Without including the pictures, copy out every line below.

[GIVEN DATA]
+++
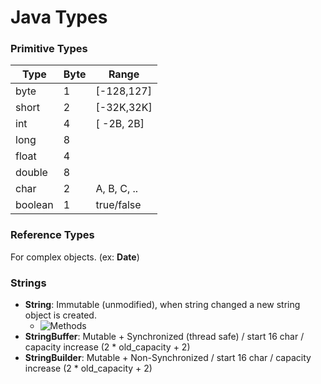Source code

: # Java Types
### Primitive Types

Type    | Byte |   Range    
------- | ---- | ----------
byte    |  1   | [-128,127]
short   |  2   | [-32K,32K]
int     |  4   | [ -2B, 2B]
long    |  8   | 
float   |  4   | 
double  |  8   | 
char    |  2   | A, B, C, ..
boolean |  1   | true/false

### Reference Types 
For complex objects. (ex: **Date**)

### Strings
* **String**: Immutable (unmodified), when string changed a new string object is created.
  * ![Methods](https://www.w3schools.com/java/java_ref_string.asp)
* **StringBuffer**: Mutable + Synchronized (thread safe) / start 16 char / capacity increase (2 * old_capacity + 2)
* **StringBuilder**: Mutable + Non-Synchronized / start 16 char / capacity increase (2 * old_capacity + 2)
+++
[SOLUTION TO THE PROBLEM]
Source code

: # Java Types
### Primitive Types

Type    | Byte |   Range    
------- | ---- | ----------
byte    |  1   | [-128,127]
short   |  2   | [-32K,32K]
int     |  4   | [ -2B, 2B]
long    |  8   | 
float   |  4   | 
double  |  8   | 
char    |  2   | A, B, C, ..
boolean |  1   | true/false

### Reference Types 
For complex objects. (ex: **Date**)

### Strings
* **String**: Immutable (unmodified), when string changed a new string object is created.
  * ![Methods](https://www.w3schools.com/java/java_ref_string.asp)
* **StringBuffer**: Mutable + Synchronized (thread safe) / start 16 char / capacity increase (2 * old_capacity + 2)
* **StringBuilder**: Mutable + Non-Synchronized / start 16 char / capacity increase (2 * old_capacity + 2)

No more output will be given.